TASK ITEM:
Copy out the lines of the material that include the string "ipynb".

MATERIAL SUPPLIED: Begin

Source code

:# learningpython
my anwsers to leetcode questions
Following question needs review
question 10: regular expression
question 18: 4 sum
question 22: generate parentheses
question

MATERIAL SUPPLIED: End
MATERIAL SUPPLIED: Begin

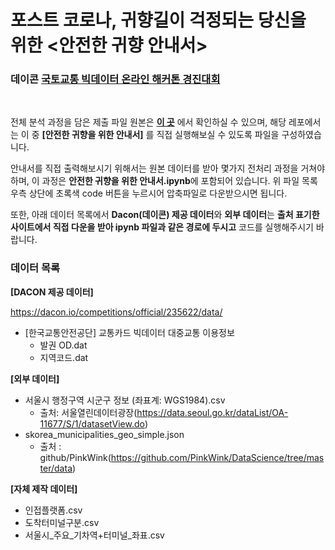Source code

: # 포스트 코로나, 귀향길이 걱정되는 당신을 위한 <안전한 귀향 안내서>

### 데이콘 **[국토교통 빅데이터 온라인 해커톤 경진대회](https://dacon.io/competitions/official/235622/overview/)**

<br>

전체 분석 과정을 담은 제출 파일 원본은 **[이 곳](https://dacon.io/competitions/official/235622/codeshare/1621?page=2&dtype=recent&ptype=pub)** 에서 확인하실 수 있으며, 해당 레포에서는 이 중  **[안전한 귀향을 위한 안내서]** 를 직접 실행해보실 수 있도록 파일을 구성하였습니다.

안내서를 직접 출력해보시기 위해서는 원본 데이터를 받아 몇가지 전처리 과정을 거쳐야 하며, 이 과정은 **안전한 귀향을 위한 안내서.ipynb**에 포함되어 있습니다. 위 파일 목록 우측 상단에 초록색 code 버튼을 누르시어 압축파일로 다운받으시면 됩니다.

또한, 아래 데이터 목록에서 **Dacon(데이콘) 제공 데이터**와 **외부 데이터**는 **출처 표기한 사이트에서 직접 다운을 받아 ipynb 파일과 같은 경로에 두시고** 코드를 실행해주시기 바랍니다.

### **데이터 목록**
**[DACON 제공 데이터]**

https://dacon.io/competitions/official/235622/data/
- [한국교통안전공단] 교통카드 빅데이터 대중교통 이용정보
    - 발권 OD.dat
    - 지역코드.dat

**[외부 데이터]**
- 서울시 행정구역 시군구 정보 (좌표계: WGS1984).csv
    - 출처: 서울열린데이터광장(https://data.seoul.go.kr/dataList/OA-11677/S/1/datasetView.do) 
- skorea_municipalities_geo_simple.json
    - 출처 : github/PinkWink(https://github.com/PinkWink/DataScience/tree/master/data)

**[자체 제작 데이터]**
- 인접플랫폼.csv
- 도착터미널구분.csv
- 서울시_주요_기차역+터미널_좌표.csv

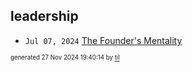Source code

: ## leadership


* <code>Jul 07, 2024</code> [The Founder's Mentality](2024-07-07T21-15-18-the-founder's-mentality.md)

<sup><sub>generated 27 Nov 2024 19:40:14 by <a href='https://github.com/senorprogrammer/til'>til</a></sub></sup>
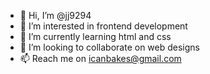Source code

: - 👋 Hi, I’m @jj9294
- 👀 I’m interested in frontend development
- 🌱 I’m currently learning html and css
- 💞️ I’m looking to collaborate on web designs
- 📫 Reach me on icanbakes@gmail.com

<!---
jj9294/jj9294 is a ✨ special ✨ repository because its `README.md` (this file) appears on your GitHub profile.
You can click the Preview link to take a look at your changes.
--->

MATERIAL SUPPLIED: End

TASK RESPONSE:
안내서를 직접 출력해보시기 위해서는 원본 데이터를 받아 몇가지 전처리 과정을 거쳐야 하며, 이 과정은 **안전한 귀향을 위한 안내서.ipynb**에 포함되어 있습니다. 위 파일 목록 우측 상단에 초록색 code 버튼을 누르시어 압축파일로 다운받으시면 됩니다.
또한, 아래 데이터 목록에서 **Dacon(데이콘) 제공 데이터**와 **외부 데이터**는 **출처 표기한 사이트에서 직접 다운을 받아 ipynb 파일과 같은 경로에 두시고** 코드를 실행해주시기 바랍니다.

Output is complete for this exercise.